New national walking route

Madam - Maybe we should keep our feet on the ground, so to speak, before getting carried away by your story "New National Walking…

Madam - Maybe we should keep our feet on the ground, so to speak, before getting carried away by your story "New National Walking Route for Kilkenny" (Nov 11th).

This route is only 35km long. Because we have no legislation giving recreational users rights to access private land it is a permissive footpath, and so can be blocked by any landowner on the route for any reason or none. It adds to a meagre network of 3,000km of waymarked long-distance routes and even less of other walkways. Because of objections by landowners only 12 per cent of the long-distance routes cross private land; they are therefore all too often routed through dull State coniferous forest or on public roads.

The landowners in Kilkenny seem to have been pretty generous and they deserve our thanks. However, contrast this with a stormy IFA meeting in Westport last month, which threatened once again to block off hill land to walkers, a threat that has been carried out several times before now. This latest threat was because Minister Eamon Ó Cuív has ignored the IFA's walkways scheme, which would cost the taxpayer a cool €400 million plus per year if Ireland is to have a comprehensive system of rights of way. The issue of freedom to roam (ie the right of walkers to wander the 7 per cent of the country in rough grazing land) has not even been addressed here. No doubt the farmers are quite capable of coming up with an enormous sum based on the number of square millimetres they are prepared to "graciously" concede.
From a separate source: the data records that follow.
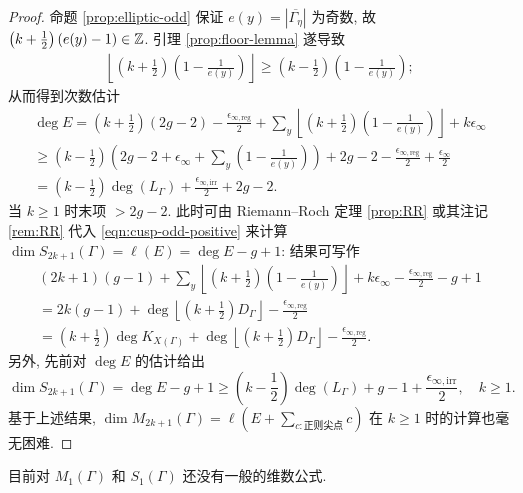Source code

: \begin{proof}
	命题 \ref{prop:elliptic-odd} 保证 $e(y) = \left| \overline{\Gamma_\eta} \right|$ 为奇数, 故 $\left( k + \frac{1}{2} \right)(e(y)-1) \in \mathbb{Z}$. 引理 \ref{prop:floor-lemma} 遂导致
	\begin{gather*}
		\left\lfloor \left(k + \frac{1}{2}\right) \left( 1 - \frac{1}{e(y)} \right) \right\rfloor \geq \left( k - \frac{1}{2} \right) \left( 1 - \frac{1}{e(y)} \right);
	\end{gather*}
	从而得到次数估计
	\begin{multline*}
		\deg E = \left( k + \frac{1}{2} \right) (2g-2) - \frac{\epsilon_{\infty, \text{reg}}}{2} + \sum_y \left\lfloor \left( k + \frac{1}{2} \right) \left( 1 - \frac{1}{e(y)} \right) \right\rfloor + k\epsilon_\infty \\
		\geq \left( k - \frac{1}{2} \right) \left( 2g - 2 + \epsilon_\infty + \sum_y \left( 1 - \frac{1}{e(y)} \right) \right) + 2g - 2 - \frac{\epsilon_{\infty, \text{reg}}}{2} + \frac{\epsilon_\infty}{2} \\
		= \left( k - \frac{1}{2} \right) \deg(L_\Gamma) + \frac{\epsilon_{\infty, \text{irr}}}{2} + 2g-2.  
	\end{multline*}
	当 $k \geq 1$ 时末项 $> 2g-2$. 此时可由 Riemann--Roch 定理 \ref{prop:RR} 或其注记 \ref{rem:RR} 代入 \eqref{eqn:cusp-odd-positive} 来计算 $\dim S_{2k+1}(\Gamma) = \ell(E) = \deg E - g + 1$: 结果可写作
	\begin{multline*}
		(2k+1)(g-1) + \sum_y \left\lfloor \left( k + \frac{1}{2} \right) \left( 1 - \frac{1}{e(y)}\right) \right\rfloor + k\epsilon_\infty - \frac{\epsilon_{\infty, \text{reg}}}{2} - g + 1 \\
		= 2k(g-1) + \deg \left\lfloor \left( k + \frac{1}{2} \right) D_\Gamma \right\rfloor - \frac{\epsilon_{\infty, \text{reg}}}{2} \\
		= \left( k + \frac{1}{2} \right) \deg K_{X(\Gamma)} + \deg \left\lfloor \left( k + \frac{1}{2} \right) D_\Gamma \right\rfloor - \frac{\epsilon_{\infty, \text{reg}}}{2}.
	\end{multline*}
	另外, 先前对 $\deg E$ 的估计给出
	\[ \dim S_{2k+1}(\Gamma) = \deg E - g + 1 \geq \left( k - \frac{1}{2} \right) \deg(L_\Gamma) + g - 1 + \frac{\epsilon_{\infty, \text{irr}}}{2}, \quad k \geq 1. \]
	基于上述结果, $\dim M_{2k+1}(\Gamma) = \ell\left( E + \sum_{c: \text{正则尖点}} c \right)$ 在 $k \geq 1$ 时的计算也毫无困难.
\end{proof}

目前对 $M_1(\Gamma)$ 和 $S_1(\Gamma)$ 还没有一般的维数公式.

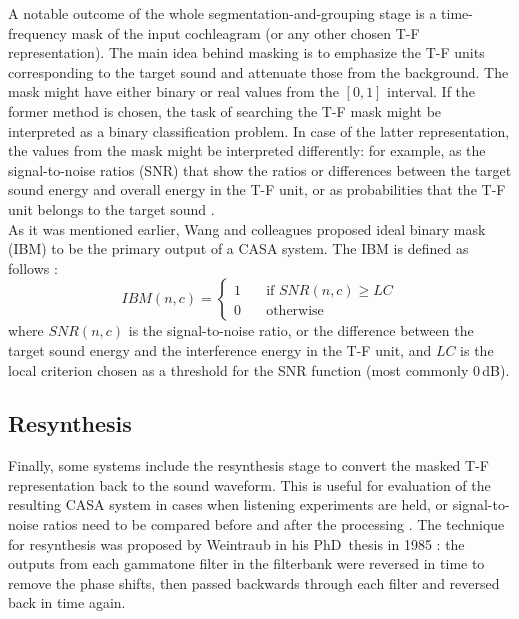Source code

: A notable outcome of the whole segmentation-and-grouping stage is a time-frequency mask of the input cochleagram (or any other chosen T-F representation). The main idea behind masking is to emphasize the T-F units corresponding to the target sound and attenuate those from the background. The mask might have either binary or real values from the $[0, 1]$ interval. If the former method is chosen, the task of searching the T-F mask might be interpreted as a binary classification problem. In case of the latter representation, the values from the mask might be interpreted differently: for example, as the signal-to-noise ratios (SNR) that show the ratios or differences between the target sound energy and overall energy in the T-F unit, or as probabilities that the T-F unit belongs to the target sound \cite{Wang2006}.\\

As it was mentioned earlier, Wang and colleagues \cite{Wang2005} proposed ideal binary mask (IBM) to be the primary output of a CASA system. The IBM is defined as follows \cite{Wang2006}\cite{Wang2012}:
\begin{equation}
	IBM(n, c) = 
	\begin{cases}
		1 & \quad\text{if } SNR(n, c) \ge LC \\
		0 & \quad\text{otherwise}
	\end{cases}
\end{equation}
where $SNR(n, c)$ is the signal-to-noise ratio, or the difference between the target sound energy and the interference energy in the T-F unit, and $LC$ is the local criterion chosen as a threshold for the SNR function (most commonly 0\,dB).

\subsection{Resynthesis}\label{subsection:casa_resynthesis}

Finally, some systems include the resynthesis stage to convert the masked T-F representation back to the sound waveform. This is useful for evaluation of the resulting CASA system in cases when listening experiments are held, or signal-to-noise ratios need to be compared before and after the processing \cite{Wang2006}. The technique for resynthesis was proposed by Weintraub in his PhD~thesis in 1985 \cite{Weintraub1985}: the outputs from each gammatone filter in the filterbank were reversed in time to remove the phase shifts, then passed backwards through each filter and reversed back in time again.
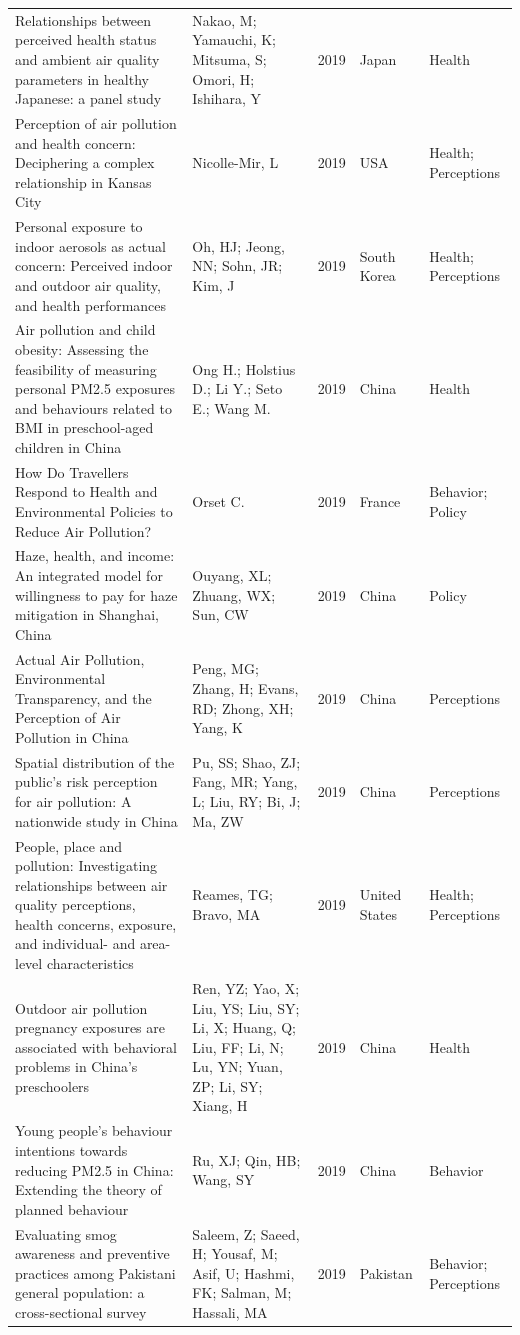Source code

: {\begin{longtable}[t]{p{6cm}p{3cm}lp{3cm}p{3cm}}
\addlinespace
Relationships between perceived health status and ambient air quality parameters in healthy Japanese: a panel study & Nakao, M; Yamauchi, K; Mitsuma, S; Omori, H; Ishihara, Y & 2019 & Japan & Health\\
Perception of air pollution and health concern: Deciphering a complex relationship in Kansas City & Nicolle-Mir, L & 2019 & USA & Health; Perceptions\\
Personal exposure to indoor aerosols as actual concern: Perceived indoor and outdoor air quality, and health performances & Oh, HJ; Jeong, NN; Sohn, JR; Kim, J & 2019 & South Korea & Health; Perceptions\\
Air pollution and child obesity: Assessing the feasibility of measuring personal PM2.5 exposures and behaviours related to BMI in preschool-aged children in China & Ong H.; Holstius D.; Li Y.; Seto E.; Wang M. & 2019 & China & Health\\
How Do Travellers Respond to Health and Environmental Policies to Reduce Air Pollution? & Orset C. & 2019 & France & Behavior; Policy\\
\addlinespace
Haze, health, and income: An integrated model for willingness to pay for haze mitigation in Shanghai, China & Ouyang, XL; Zhuang, WX; Sun, CW & 2019 & China & Policy\\
Actual Air Pollution, Environmental Transparency, and the Perception of Air Pollution in China & Peng, MG; Zhang, H; Evans, RD; Zhong, XH; Yang, K & 2019 & China & Perceptions\\
Spatial distribution of the public's risk perception for air pollution: A nationwide study in China & Pu, SS; Shao, ZJ; Fang, MR; Yang, L; Liu, RY; Bi, J; Ma, ZW & 2019 & China & Perceptions\\
People, place and pollution: Investigating relationships between air quality perceptions, health concerns, exposure, and individual- and area-level characteristics & Reames, TG; Bravo, MA & 2019 & United States & Health; Perceptions\\
Outdoor air pollution pregnancy exposures are associated with behavioral problems in China's preschoolers & Ren, YZ; Yao, X; Liu, YS; Liu, SY; Li, X; Huang, Q; Liu, FF; Li, N; Lu, YN; Yuan, ZP; Li, SY; Xiang, H & 2019 & China & Health\\
\addlinespace
Young people's behaviour intentions towards reducing PM2.5 in China: Extending the theory of planned behaviour & Ru, XJ; Qin, HB; Wang, SY & 2019 & China & Behavior\\
Evaluating smog awareness and preventive practices among Pakistani general population: a cross-sectional survey & Saleem, Z; Saeed, H; Yousaf, M; Asif, U; Hashmi, FK; Salman, M; Hassali, MA & 2019 & Pakistan & Behavior; Perceptions\\

\end{longtable}}
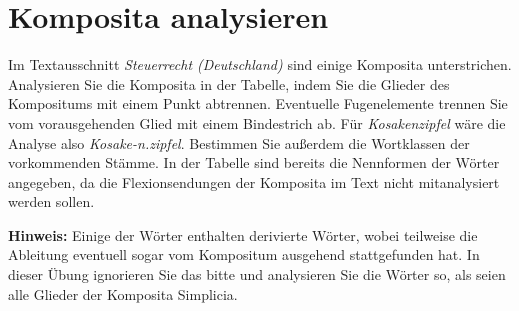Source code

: \section{Komposita analysieren}\label{sec:analyse}

Im Textausschnitt \textit{Steuerrecht (Deutschland)} sind einige Komposita unterstrichen.
Analysieren Sie die Komposita in der Tabelle, indem Sie die Glieder des Kompositums mit einem Punkt abtrennen.
Eventuelle Fugenelemente trennen Sie vom vorausgehenden Glied mit einem Bindestrich ab.
Für \textit{Kosakenzipfel} wäre die Analyse also \textit{Kosake-n.zipfel}.
Bestimmen Sie außerdem die Wortklassen der vorkommenden Stämme.
In der Tabelle sind bereits die Nennformen der Wörter angegeben, da die Flexionsendungen der Komposita im Text nicht mitanalysiert werden sollen.

\Halbzeile

\textbf{Hinweis:} Einige der Wörter enthalten derivierte Wörter, wobei teilweise die Ableitung eventuell sogar vom Kompositum ausgehend stattgefunden hat.
In dieser Übung ignorieren Sie das bitte und analysieren Sie die Wörter so, als seien alle Glieder der Komposita Simplicia.

\Zeile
In spite of tiny advances trumpeted as major successes, count me out. I have written a number of guidebooks to mountain areas in Ireland, but since, unlike in neighbouring jurisdictions, I have no legal right to describe routes crossing private land it is impossible for me to continue. Instead I have bought a house in Anglesey and hope to write guidebooks to Wales. Wales and England have 225,000km of rights of way and vast areas covered by freedom to roam legislation.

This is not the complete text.